**Dataset excerpts**
--------

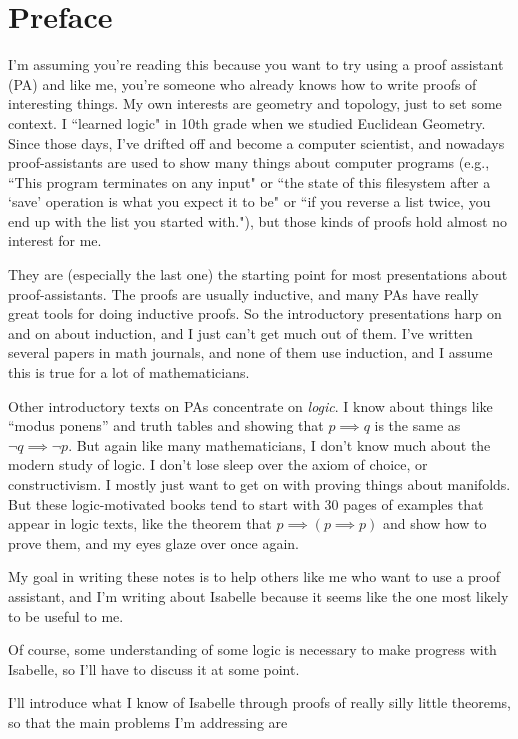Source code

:\chapter* {Preface}

I'm assuming you're reading this because you want to try using a proof assistant (PA) and like me, you're someone who already knows how to write proofs of interesting things. My own interests are geometry and topology, just to set some context. I ``learned logic" in 10th grade when we studied Euclidean Geometry. Since those days, I've drifted off and become a computer scientist, and nowadays proof-assistants are used to show many things about computer programs (e.g., ``This program terminates on any input" or ``the state of this filesystem after a `save' operation is what you expect it to be" or ``if you reverse a list twice, you end up with the list you started with."), but those kinds of proofs hold almost no interest for me.

They are (especially the last one) the starting point for most presentations about proof-assistants. The proofs are usually inductive, and many PAs have really great tools for doing inductive proofs. So the introductory presentations harp on and on about induction, and I just can't get much out of them. I've written several papers in math journals, and none of them use induction, and I assume this is true for a lot of mathematicians. 

Other introductory texts on PAs concentrate on \textit{logic}. I know about things like ``modus ponens'' and truth tables and showing that $p \implies q$ is the same as $\neg q \implies \neg p$. But again like many mathematicians, I don't know much about the modern study of logic. I don't lose sleep over the axiom of choice, or constructivism. I mostly just want to get on with proving things about manifolds. But these logic-motivated books tend to start with 30 pages of examples that appear in logic texts, like the theorem that $p \implies  (p \implies p)$ and show how to prove them, and my eyes glaze over once again. 

My goal in writing these notes is to help others like me who want to use a proof assistant, and I'm writing about Isabelle because it seems like the one most likely to be useful to me. 

Of course, some understanding of some logic is necessary to make progress with Isabelle, so I'll have to discuss it at some point. 

I'll introduce what I know of Isabelle through proofs of really silly little theorems, so that the main problems I'm addressing are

--------

**TASK PROMPT**
Exactly repeat the lines from the line that contains "My goal in writing" to the end of the entries, both included, and leave out all other lines.

**RESPONSE AREA**
My goal in writing these notes is to help others like me who want to use a proof assistant, and I'm writing about Isabelle because it seems like the one most likely to be useful to me. 

Of course, some understanding of some logic is necessary to make progress with Isabelle, so I'll have to discuss it at some point. 

I'll introduce what I know of Isabelle through proofs of really silly little theorems, so that the main problems I'm addressing are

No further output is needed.